In John Cheever’s short story, “The Enormous Radio,” the enormous radio shows how technology can have a negative impact on the average American family. Just like so many other American families, Jim and Irene Westcott are described as “the kind of people who seem to strike that satisfactory average of income, endeavor, and respectability” (Cheever 228). With their old radio no longer working, Jim buys a new one that picks up conversations of the residence in the apartments around them. Their seemingly comfortable life is turned around by the intrusion of this new radio.
The Westcotts are in many ways average. They had hopes and dreams that they believed were within their reach. Jim and Irene Westcott appear to be happy and content with their life. They have two children that Irene takes to the park and plays in the nursery with often. Irene cares very much about how she is viewed by other people. She is a proud lady and she chooses her “furnishings and colors as carefully as she chose her clothes” (Cheever 229). Jim Westcott cared deeply about how his wife Irene felt. “I wanted to make you happy” (Cheever 234), was what Jim said to his wife about buying the radio. Ironically the technology of this particular radio had the opposite effect.

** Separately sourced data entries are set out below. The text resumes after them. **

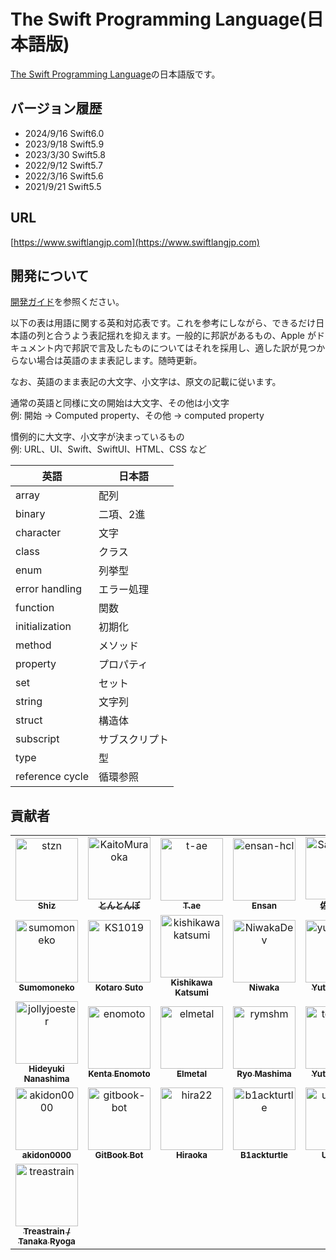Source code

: <link href="./readme.css" rel="stylesheet"></link>

# The Swift Programming Language\(日本語版\)

[The Swift Programming Language](https://docs.swift.org/swift-book/)の日本語版です。

## バージョン履歴

- 2024/9/16 Swift6.0
- 2023/9/18 Swift5.9
- 2023/3/30 Swift5.8
- 2022/9/12 Swift5.7
- 2022/3/16 Swift5.6
- 2021/9/21 Swift5.5

## URL

[https://www.swiftlangjp.com](https://www.swiftlangjp.com)

## 開発について

[開発ガイド](https://github.com/stzn/the-swift-programming-language-jp/blob/master/CONTRIBUTION.md)を参照ください。

以下の表は用語に関する英和対応表です。これを参考にしながら、できるだけ日本語の列と合うよう表記揺れを抑えます。一般的に邦訳があるもの、Apple がドキュメント内で邦訳で言及したものについてはそれを採用し、適した訳が見つからない場合は英語のまま表記します。随時更新。

なお、英語のまま表記の大文字、小文字は、原文の記載に従います。

通常の英語と同様に文の開始は大文字、その他は小文字  
例: 開始 -&gt; Computed property、その他 -&gt; computed property

慣例的に大文字、小文字が決まっているもの  
例: URL、UI、Swift、SwiftUI、HTML、CSS など

|英語|日本語|
|--------|--------|
|array|配列|
|binary|二項、2進|
|character|文字|
|class|クラス|
|enum|列挙型|
|error handling|エラー処理|
|function|関数|
|initialization|初期化|
|method|メソッド|
|property|プロパティ|
|set|セット|
|string|文字列|
|struct|構造体|
|subscript|サブスクリプト|
|type|型|
|reference cycle|循環参照|

## 貢献者
<div id="contributors">
<!-- readme: contributors -start -->
<table>
	<tbody>
		<tr>
            <td align="center">
                <a href="https://github.com/stzn">
                    <img src="https://avatars.githubusercontent.com/u/35151927?v=4" width="100;" alt="stzn"/>
                    <br />
                    <sub><b>Shiz</b></sub>
                </a>
            </td>
            <td align="center">
                <a href="https://github.com/KaitoMuraoka">
                    <img src="https://avatars.githubusercontent.com/u/70003919?v=4" width="100;" alt="KaitoMuraoka"/>
                    <br />
                    <sub><b>とんとんぼ</b></sub>
                </a>
            </td>
            <td align="center">
                <a href="https://github.com/t-ae">
                    <img src="https://avatars.githubusercontent.com/u/12446914?v=4" width="100;" alt="t-ae"/>
                    <br />
                    <sub><b>T.ae</b></sub>
                </a>
            </td>
            <td align="center">
                <a href="https://github.com/ensan-hcl">
                    <img src="https://avatars.githubusercontent.com/u/63481257?v=4" width="100;" alt="ensan-hcl"/>
                    <br />
                    <sub><b>Ensan</b></sub>
                </a>
            </td>
            <td align="center">
                <a href="https://github.com/SatoTakeshiX">
                    <img src="https://avatars.githubusercontent.com/u/4253490?v=4" width="100;" alt="SatoTakeshiX"/>
                    <br />
                    <sub><b>佐藤剛士</b></sub>
                </a>
            </td>
            <td align="center">
                <a href="https://github.com/samekard-dev">
                    <img src="https://avatars.githubusercontent.com/u/88572321?v=4" width="100;" alt="samekard-dev"/>
                    <br />
                    <sub><b>Samekard-dev</b></sub>
                </a>
            </td>
		</tr>
		<tr>
            <td align="center">
                <a href="https://github.com/sumomoneko">
                    <img src="https://avatars.githubusercontent.com/u/6897176?v=4" width="100;" alt="sumomoneko"/>
                    <br />
                    <sub><b>Sumomoneko</b></sub>
                </a>
            </td>
            <td align="center">
                <a href="https://github.com/KS1019">
                    <img src="https://avatars.githubusercontent.com/u/6828522?v=4" width="100;" alt="KS1019"/>
                    <br />
                    <sub><b>Kotaro Suto</b></sub>
                </a>
            </td>
            <td align="center">
                <a href="https://github.com/kishikawakatsumi">
                    <img src="https://avatars.githubusercontent.com/u/40610?v=4" width="100;" alt="kishikawakatsumi"/>
                    <br />
                    <sub><b>Kishikawa Katsumi</b></sub>
                </a>
            </td>
            <td align="center">
                <a href="https://github.com/NiwakaDev">
                    <img src="https://avatars.githubusercontent.com/u/61189782?v=4" width="100;" alt="NiwakaDev"/>
                    <br />
                    <sub><b>Niwaka</b></sub>
                </a>
            </td>
            <td align="center">
                <a href="https://github.com/yutailang0119">
                    <img src="https://avatars.githubusercontent.com/u/9477376?v=4" width="100;" alt="yutailang0119"/>
                    <br />
                    <sub><b>Yutaro Muta</b></sub>
                </a>
            </td>
            <td align="center">
                <a href="https://github.com/uhooi">
                    <img src="https://avatars.githubusercontent.com/u/21194714?v=4" width="100;" alt="uhooi"/>
                    <br />
                    <sub><b>Uhooi</b></sub>
                </a>
            </td>
		</tr>
		<tr>
            <td align="center">
                <a href="https://github.com/jollyjoester">
                    <img src="https://avatars.githubusercontent.com/u/2178775?v=4" width="100;" alt="jollyjoester"/>
                    <br />
                    <sub><b>Hideyuki Nanashima</b></sub>
                </a>
            </td>
            <td align="center">
                <a href="https://github.com/enomoto">
                    <img src="https://avatars.githubusercontent.com/u/1823075?v=4" width="100;" alt="enomoto"/>
                    <br />
                    <sub><b>Kenta Enomoto</b></sub>
                </a>
            </td>
            <td align="center">
                <a href="https://github.com/elmetal">
                    <img src="https://avatars.githubusercontent.com/u/20150994?v=4" width="100;" alt="elmetal"/>
                    <br />
                    <sub><b>Elmetal</b></sub>
                </a>
            </td>
            <td align="center">
                <a href="https://github.com/rymshm">
                    <img src="https://avatars.githubusercontent.com/u/23201810?v=4" width="100;" alt="rymshm"/>
                    <br />
                    <sub><b>Ryo Mashima</b></sub>
                </a>
            </td>
            <td align="center">
                <a href="https://github.com/tez3998">
                    <img src="https://avatars.githubusercontent.com/u/90051826?v=4" width="100;" alt="tez3998"/>
                    <br />
                    <sub><b>Yuta Tezuka</b></sub>
                </a>
            </td>
            <td align="center">
                <a href="https://github.com/AppleKid27">
                    <img src="https://avatars.githubusercontent.com/u/39374059?v=4" width="100;" alt="AppleKid27"/>
                    <br />
                    <sub><b>AK27</b></sub>
                </a>
            </td>
		</tr>
		<tr>
            <td align="center">
                <a href="https://github.com/akidon0000">
                    <img src="https://avatars.githubusercontent.com/u/53287375?v=4" width="100;" alt="akidon0000"/>
                    <br />
                    <sub><b>akidon0000</b></sub>
                </a>
            </td>
            <td align="center">
                <a href="https://github.com/gitbook-bot">
                    <img src="https://avatars.githubusercontent.com/u/31919211?v=4" width="100;" alt="gitbook-bot"/>
                    <br />
                    <sub><b>GitBook Bot</b></sub>
                </a>
            </td>
            <td align="center">
                <a href="https://github.com/hira22">
                    <img src="https://avatars.githubusercontent.com/u/31942637?v=4" width="100;" alt="hira22"/>
                    <br />
                    <sub><b>Hiraoka</b></sub>
                </a>
            </td>
            <td align="center">
                <a href="https://github.com/b1ackturtle">
                    <img src="https://avatars.githubusercontent.com/u/13419249?v=4" width="100;" alt="b1ackturtle"/>
                    <br />
                    <sub><b>B1ackturtle</b></sub>
                </a>
            </td>
            <td align="center">
                <a href="https://github.com/u-abyss">
                    <img src="https://avatars.githubusercontent.com/u/47887646?v=4" width="100;" alt="u-abyss"/>
                    <br />
                    <sub><b>Uabyss</b></sub>
                </a>
            </td>
            <td align="center">
                <a href="https://github.com/Lumisilk">
                    <img src="https://avatars.githubusercontent.com/u/11924267?v=4" width="100;" alt="Lumisilk"/>
                    <br />
                    <sub><b>Lumi</b></sub>
                </a>
            </td>
		</tr>
		<tr>
            <td align="center">
                <a href="https://github.com/treastrain">
                    <img src="https://avatars.githubusercontent.com/u/13805382?v=4" width="100;" alt="treastrain"/>
                    <br />
                    <sub><b>Treastrain / Tanaka Ryoga</b></sub>
                </a>
            </td>
		</tr>
	<tbody>
</table>
<!-- readme: contributors -end -->
</div>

Even in the 1940’s technology was advancing and beginning to take over the average American family. Take the Westcotts for example, “They spent a great deal of time listening to music on the radio” (Cheever 229). Although they only were a middle class family, with a middle class income, they felt they had to have a radio to enjoy life. Jim even said that the $400 he spent on the new radio was “a good deal more than I could afford” (Cheever 235). Regardless of the time and money the radio took away from the Westcotts they still wanted their music.
Unfortunately, the Westcotts, like many other Americans got more than they bargained for once they began to hear the conversations of their neighbors on the radio.